MIToS.PDB.PDBResidueType

A PDBResidue object contains all the information about a PDB residue. It has the following fields that you can access at any moment for query purposes:

- `id` : A `PDBResidueIdentifier` object.
- `atoms` : A vector of `PDBAtom`s.
MIToS.PDB.PDBResidueIdentifierType

A PDBResidueIdentifier object contains the information needed to identity PDB residues.

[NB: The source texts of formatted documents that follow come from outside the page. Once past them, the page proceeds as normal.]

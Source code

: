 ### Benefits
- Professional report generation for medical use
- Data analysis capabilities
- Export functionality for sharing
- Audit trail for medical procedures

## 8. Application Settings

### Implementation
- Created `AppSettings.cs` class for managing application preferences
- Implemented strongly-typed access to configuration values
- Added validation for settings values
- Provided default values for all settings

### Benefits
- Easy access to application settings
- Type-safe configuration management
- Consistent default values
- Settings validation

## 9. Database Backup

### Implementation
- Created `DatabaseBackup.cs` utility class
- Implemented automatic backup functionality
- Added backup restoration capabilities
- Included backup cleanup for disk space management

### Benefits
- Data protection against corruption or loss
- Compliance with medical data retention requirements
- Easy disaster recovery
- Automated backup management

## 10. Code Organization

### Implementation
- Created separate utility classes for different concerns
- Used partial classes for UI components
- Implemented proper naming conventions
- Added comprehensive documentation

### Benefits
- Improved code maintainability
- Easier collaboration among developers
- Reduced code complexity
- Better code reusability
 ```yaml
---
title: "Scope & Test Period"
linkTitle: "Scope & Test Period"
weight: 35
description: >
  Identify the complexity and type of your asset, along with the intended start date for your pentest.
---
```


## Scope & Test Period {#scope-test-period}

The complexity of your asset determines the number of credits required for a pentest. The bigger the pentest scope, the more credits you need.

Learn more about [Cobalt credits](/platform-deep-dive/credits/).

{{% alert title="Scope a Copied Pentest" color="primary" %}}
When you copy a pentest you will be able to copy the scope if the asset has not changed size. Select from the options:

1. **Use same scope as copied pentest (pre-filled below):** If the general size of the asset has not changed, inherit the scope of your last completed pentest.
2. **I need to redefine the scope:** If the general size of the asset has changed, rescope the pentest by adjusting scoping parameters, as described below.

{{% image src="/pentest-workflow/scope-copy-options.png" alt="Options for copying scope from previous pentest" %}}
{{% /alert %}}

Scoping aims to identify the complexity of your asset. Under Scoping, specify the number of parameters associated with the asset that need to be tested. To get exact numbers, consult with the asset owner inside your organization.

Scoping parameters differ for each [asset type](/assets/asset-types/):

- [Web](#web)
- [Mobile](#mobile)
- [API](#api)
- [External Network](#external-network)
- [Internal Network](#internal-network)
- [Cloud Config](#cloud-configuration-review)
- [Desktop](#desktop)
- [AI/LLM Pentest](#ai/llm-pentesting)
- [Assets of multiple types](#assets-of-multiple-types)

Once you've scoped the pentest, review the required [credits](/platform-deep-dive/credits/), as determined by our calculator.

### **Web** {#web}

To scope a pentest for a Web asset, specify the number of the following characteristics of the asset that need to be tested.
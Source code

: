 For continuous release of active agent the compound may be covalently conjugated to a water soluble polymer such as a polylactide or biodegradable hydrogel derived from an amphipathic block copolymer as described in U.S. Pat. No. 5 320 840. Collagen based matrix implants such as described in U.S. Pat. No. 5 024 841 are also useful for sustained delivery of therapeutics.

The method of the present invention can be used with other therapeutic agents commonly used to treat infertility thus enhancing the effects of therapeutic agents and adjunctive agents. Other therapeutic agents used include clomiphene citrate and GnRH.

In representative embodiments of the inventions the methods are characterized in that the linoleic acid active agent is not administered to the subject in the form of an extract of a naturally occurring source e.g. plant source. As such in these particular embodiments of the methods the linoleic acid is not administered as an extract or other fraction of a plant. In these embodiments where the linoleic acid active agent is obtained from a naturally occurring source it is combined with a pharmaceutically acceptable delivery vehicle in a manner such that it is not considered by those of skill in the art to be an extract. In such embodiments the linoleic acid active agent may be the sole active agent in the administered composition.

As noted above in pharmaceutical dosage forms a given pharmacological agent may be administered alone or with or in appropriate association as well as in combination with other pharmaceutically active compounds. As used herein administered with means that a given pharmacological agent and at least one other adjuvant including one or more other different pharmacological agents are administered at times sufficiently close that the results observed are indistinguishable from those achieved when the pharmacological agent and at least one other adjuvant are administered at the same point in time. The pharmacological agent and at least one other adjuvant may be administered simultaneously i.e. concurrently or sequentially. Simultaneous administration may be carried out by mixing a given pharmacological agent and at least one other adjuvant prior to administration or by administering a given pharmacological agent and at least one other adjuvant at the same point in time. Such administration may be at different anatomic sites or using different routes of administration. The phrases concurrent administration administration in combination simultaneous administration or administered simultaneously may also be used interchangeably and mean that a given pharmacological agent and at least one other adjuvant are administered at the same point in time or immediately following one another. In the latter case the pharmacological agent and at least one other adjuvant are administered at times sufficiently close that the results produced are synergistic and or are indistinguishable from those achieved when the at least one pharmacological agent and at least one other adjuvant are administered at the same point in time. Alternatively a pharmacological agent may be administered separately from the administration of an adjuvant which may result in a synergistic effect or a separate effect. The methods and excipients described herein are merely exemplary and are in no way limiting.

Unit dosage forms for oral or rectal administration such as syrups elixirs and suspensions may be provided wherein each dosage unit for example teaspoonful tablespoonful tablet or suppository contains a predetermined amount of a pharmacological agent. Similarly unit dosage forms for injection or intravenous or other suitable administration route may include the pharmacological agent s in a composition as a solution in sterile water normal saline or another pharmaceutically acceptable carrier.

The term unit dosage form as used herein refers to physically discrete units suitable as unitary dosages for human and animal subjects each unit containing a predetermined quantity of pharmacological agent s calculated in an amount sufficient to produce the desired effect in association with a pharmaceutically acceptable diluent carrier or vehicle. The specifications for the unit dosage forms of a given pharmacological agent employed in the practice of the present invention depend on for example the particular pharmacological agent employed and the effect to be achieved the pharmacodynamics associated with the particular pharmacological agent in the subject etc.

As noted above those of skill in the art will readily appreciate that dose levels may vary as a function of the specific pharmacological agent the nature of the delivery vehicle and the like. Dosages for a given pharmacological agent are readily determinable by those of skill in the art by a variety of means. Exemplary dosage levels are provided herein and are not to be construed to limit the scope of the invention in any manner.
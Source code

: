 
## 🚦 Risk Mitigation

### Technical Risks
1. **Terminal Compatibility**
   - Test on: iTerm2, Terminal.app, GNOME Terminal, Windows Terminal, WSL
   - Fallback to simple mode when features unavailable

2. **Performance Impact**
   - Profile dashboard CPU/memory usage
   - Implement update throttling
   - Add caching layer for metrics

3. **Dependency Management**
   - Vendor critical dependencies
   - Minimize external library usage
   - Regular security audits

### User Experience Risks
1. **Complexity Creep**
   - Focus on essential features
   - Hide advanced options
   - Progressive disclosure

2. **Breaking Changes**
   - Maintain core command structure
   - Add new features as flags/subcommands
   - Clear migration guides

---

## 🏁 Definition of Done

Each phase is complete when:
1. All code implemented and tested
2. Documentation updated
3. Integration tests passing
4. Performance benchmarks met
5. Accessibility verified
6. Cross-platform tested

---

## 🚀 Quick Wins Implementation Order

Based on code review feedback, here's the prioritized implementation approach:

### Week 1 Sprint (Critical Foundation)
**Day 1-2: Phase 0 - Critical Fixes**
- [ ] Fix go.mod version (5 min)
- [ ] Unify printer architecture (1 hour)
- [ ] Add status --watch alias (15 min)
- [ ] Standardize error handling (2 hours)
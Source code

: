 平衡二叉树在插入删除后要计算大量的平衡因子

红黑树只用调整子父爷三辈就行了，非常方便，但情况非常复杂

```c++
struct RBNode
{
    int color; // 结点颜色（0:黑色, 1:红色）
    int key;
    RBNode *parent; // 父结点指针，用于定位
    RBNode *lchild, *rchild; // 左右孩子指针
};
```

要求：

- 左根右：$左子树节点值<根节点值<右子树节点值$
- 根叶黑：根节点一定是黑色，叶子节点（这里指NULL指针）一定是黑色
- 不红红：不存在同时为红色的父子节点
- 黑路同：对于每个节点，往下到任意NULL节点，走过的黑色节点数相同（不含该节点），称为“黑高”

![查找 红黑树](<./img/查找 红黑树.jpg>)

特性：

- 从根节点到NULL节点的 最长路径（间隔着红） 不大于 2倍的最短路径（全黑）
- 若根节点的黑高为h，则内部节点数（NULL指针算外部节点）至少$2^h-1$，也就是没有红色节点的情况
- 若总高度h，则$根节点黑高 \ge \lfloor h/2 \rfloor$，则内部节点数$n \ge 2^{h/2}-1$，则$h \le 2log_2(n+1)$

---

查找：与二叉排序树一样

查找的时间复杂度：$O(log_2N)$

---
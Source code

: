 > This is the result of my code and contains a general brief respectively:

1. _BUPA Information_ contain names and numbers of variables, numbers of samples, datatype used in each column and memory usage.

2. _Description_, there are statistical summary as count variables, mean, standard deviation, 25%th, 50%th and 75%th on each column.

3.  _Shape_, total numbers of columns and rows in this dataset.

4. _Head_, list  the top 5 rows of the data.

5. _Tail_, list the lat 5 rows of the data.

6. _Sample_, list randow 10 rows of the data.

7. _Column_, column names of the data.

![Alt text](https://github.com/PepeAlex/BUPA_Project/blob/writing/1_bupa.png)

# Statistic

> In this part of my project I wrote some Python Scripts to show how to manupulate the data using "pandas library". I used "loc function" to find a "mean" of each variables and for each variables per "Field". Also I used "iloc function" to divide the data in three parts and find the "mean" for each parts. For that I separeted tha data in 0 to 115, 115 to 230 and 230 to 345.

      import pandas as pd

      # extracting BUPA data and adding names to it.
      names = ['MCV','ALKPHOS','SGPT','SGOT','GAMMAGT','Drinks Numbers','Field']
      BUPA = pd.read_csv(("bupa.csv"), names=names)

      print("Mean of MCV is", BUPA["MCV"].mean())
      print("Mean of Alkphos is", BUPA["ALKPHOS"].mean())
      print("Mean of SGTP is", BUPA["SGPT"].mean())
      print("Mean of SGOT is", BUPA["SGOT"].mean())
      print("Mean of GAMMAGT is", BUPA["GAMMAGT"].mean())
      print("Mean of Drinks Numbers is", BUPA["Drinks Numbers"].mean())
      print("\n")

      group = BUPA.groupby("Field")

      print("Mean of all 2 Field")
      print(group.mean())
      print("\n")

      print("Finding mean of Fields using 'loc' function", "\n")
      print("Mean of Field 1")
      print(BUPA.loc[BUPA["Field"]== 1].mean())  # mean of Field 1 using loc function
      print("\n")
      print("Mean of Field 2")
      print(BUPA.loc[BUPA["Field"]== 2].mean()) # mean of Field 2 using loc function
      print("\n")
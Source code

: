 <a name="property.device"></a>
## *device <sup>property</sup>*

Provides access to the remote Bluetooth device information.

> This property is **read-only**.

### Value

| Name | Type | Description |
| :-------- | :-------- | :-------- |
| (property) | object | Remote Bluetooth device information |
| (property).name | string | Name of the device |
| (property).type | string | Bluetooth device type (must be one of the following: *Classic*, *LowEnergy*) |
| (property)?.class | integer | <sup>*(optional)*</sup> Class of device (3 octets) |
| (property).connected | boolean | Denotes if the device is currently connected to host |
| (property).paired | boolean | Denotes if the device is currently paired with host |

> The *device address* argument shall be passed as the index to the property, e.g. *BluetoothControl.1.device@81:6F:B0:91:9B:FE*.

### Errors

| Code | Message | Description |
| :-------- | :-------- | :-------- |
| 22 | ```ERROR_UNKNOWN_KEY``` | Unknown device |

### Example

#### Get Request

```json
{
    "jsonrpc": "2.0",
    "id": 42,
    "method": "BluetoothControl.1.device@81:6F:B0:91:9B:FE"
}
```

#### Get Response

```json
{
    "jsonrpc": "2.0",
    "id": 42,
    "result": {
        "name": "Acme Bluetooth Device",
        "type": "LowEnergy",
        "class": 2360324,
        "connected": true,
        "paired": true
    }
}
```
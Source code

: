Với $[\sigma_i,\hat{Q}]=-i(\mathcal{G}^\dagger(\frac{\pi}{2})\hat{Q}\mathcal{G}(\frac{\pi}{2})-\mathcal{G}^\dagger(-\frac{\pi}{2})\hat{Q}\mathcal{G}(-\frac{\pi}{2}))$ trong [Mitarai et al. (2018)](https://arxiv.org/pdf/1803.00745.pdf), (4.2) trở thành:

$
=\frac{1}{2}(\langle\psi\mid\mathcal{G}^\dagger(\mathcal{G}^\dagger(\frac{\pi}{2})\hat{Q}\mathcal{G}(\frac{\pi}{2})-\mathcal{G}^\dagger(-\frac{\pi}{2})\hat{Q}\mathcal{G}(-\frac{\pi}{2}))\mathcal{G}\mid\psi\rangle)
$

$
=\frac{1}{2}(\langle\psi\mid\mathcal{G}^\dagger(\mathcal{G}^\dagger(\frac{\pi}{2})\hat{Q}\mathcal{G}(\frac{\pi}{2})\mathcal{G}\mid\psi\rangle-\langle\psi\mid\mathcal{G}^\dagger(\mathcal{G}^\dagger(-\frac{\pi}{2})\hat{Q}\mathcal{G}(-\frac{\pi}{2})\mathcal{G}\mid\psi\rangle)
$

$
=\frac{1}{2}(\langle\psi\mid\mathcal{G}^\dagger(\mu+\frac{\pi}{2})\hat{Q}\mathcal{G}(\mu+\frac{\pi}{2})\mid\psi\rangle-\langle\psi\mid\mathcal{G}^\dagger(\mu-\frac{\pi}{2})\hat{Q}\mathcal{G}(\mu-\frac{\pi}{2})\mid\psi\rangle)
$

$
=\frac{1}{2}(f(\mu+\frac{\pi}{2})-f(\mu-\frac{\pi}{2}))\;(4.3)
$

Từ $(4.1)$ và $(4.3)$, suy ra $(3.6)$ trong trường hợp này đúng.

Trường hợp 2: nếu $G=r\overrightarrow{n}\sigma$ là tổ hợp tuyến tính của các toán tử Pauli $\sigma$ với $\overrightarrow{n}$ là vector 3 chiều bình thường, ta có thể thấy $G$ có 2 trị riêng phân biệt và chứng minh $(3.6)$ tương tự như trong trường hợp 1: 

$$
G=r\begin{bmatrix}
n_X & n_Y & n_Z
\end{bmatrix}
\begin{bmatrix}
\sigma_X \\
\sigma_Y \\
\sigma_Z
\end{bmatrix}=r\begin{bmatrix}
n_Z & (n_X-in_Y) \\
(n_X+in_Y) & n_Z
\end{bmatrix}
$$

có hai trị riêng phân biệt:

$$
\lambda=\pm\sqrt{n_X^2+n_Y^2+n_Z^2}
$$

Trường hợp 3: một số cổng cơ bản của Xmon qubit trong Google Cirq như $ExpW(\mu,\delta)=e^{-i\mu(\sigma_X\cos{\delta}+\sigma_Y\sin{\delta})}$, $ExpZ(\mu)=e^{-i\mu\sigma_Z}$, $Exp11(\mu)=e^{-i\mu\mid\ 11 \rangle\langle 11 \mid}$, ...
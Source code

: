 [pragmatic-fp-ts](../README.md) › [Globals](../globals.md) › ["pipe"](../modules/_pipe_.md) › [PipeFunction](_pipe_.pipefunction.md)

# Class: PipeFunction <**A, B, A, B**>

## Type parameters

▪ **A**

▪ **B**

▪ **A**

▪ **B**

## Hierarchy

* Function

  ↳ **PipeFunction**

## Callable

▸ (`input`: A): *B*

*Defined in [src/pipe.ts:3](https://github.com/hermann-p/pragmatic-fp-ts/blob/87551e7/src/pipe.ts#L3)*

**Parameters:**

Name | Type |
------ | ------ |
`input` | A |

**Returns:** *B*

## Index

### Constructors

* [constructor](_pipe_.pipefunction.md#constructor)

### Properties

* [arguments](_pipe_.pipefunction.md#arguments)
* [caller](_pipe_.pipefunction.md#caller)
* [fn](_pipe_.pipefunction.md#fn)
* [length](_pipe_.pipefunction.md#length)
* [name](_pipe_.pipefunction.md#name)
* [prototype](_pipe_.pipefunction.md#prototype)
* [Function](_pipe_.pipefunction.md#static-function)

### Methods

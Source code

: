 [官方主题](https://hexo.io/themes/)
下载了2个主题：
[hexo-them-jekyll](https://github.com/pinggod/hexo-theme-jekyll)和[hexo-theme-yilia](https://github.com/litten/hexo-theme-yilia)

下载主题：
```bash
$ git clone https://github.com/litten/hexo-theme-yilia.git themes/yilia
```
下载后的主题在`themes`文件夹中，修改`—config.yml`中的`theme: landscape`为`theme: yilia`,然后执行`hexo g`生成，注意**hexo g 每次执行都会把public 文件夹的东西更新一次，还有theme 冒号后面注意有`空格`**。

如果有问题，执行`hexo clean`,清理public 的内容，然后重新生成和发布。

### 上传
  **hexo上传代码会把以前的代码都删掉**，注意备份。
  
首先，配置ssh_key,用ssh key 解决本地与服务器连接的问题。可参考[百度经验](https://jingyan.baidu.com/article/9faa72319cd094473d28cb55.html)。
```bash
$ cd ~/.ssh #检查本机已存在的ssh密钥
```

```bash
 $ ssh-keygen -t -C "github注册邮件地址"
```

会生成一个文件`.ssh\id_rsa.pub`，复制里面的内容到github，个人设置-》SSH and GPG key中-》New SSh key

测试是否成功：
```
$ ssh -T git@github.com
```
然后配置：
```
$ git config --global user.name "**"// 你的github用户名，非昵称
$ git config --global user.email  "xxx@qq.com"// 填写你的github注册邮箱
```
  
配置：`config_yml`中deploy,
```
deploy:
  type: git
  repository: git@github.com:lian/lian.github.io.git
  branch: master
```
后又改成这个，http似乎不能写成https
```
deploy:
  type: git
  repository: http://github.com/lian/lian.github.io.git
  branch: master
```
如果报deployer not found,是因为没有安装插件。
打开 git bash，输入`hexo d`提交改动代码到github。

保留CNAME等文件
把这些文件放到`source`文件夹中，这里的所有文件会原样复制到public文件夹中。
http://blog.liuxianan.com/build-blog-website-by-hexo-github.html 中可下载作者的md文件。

It has the following fields that you can access at any moment for query purposes:

- `PDBe_number` : It's only used when a PDBML is readed (PDBe number as a string).
- `number` : PDB residue number, it includes insertion codes, e.g. `"34A"`.
- `name` : Three letter residue name in PDB, e.g. `"LYS"`.
- `group` : It can be `"ATOM"` or `"HETATM"`.
- `model` : The model number as a string, e.g. `"1"`.
- `chain` : The chain as a string, e.g. `"A"`.

Constants

MIToS.PDB.covalentradiusConstant

Covalent radius in Å of each element from the Additional file 1 of PICCOLO [1]. Hydrogen was updated using the value on Table 2 from Cordero et. al. [2].

  1. Bickerton, G. R., Higueruelo, A. P., & Blundell, T. L. (2011).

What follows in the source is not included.